On the other hand, the market has been doing me well even though I am not a good market timer. Looking at my stash now, even with a $200K hair cut and what I have spent, I can see that there's no way I could have saved up that much money (I kept no records of my savings through my work life), so much of it must have come from the market.

Maybe one of these days, it "will be different this time", and my life will be irreversibly changed (cue the class C motorhome ;) ). But for now, I just try to do what has worked, that is to buy low, and sell high.
 
I am completely the reverse. The few times I went to Vegas, it was to look around and not to gamble. I believe the most I ever dropped in a slot machine was $10 one such visit, and I just wanted to lose all those quarters quickly for the game to be over. If I lost as much as $100, I would be pissed, but I didn't lose because I don't gamble. Note they used real quarters then, not playing by electronic cards.

On the other hand, the market has been doing me well even though I am not a good market timer. Looking at my stash now, even with a $200K hair cut and what I have spent, I can see that there's no way I could have saved up that much money (I kept no records of my savings through my work life), so much of it must have come from the market.

Maybe one of these days, it "will be different this time", and my life will be irreversibly changed (cue the class C motorhome ;) ). But for now, I just try to do what has worked, that is to buy low, and sell high.

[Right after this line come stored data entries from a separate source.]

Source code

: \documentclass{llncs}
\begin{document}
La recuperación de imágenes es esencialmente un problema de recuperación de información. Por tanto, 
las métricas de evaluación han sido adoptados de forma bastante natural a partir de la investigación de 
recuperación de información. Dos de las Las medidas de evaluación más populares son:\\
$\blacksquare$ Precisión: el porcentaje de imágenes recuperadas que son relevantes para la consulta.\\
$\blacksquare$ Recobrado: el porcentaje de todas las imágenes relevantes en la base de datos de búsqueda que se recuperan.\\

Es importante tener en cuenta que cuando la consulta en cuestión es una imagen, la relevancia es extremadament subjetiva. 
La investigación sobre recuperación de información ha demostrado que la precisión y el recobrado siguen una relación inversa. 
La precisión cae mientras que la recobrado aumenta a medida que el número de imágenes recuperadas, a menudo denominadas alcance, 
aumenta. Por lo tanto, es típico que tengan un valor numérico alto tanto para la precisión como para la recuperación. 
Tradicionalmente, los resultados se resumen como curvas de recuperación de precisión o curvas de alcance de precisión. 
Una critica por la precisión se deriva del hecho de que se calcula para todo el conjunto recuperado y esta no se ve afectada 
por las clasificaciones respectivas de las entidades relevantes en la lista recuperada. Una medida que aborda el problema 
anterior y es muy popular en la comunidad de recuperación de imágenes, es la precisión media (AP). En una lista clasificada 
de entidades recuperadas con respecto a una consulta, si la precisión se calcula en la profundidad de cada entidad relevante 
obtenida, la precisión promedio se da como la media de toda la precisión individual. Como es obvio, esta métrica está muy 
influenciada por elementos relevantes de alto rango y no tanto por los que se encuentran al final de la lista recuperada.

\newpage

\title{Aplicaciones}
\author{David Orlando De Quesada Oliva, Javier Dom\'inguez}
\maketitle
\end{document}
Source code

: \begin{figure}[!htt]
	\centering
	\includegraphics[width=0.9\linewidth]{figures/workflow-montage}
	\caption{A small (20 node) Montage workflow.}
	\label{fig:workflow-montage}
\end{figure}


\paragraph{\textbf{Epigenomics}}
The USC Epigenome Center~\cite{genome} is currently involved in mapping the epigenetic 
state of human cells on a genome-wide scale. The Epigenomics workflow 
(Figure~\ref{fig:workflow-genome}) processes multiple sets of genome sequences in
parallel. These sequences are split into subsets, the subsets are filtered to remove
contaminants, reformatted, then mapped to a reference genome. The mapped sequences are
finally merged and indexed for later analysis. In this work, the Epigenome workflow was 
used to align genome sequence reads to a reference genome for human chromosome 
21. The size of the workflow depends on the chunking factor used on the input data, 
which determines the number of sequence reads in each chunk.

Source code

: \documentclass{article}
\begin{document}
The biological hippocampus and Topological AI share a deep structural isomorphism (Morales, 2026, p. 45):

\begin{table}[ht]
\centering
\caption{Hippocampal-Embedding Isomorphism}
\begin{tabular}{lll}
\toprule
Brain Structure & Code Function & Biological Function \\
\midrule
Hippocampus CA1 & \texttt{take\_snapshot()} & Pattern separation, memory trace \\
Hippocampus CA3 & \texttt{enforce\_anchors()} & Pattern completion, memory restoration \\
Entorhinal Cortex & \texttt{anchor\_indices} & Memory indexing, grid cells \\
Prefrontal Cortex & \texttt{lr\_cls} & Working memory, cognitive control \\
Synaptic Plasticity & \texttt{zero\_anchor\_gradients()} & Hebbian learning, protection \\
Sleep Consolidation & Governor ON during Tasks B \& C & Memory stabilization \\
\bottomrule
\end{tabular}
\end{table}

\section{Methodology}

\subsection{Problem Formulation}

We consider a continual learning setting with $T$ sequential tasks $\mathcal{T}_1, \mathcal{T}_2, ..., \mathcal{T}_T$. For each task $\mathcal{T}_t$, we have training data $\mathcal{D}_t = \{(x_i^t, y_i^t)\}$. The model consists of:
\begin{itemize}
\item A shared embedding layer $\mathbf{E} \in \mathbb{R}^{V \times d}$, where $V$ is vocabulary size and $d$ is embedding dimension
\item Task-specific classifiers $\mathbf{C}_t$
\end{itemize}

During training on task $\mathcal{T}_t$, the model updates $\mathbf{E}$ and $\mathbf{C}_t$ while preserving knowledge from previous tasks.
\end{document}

I agree with you, but loss aversion has really hit me hard in retirement. Having a nice pension probably doesn't help that attitude either I imagine. Besides Im stuck with the fund anyways. I am not losing my 2k tax credit over capital gains and paying those taxes on top of the loss of the tax credit.
As far as the gambling goes, NW....It is only sports betting I have been to Vegas 50 times and still haven't put a penny in a slot. I have been betting way longer than I have been investing. I had to talk the principal out of a spanking when the teacher busted my gambling ring. She noticed the line in front of my desk exchanging quarters and dollars. I was the bookie!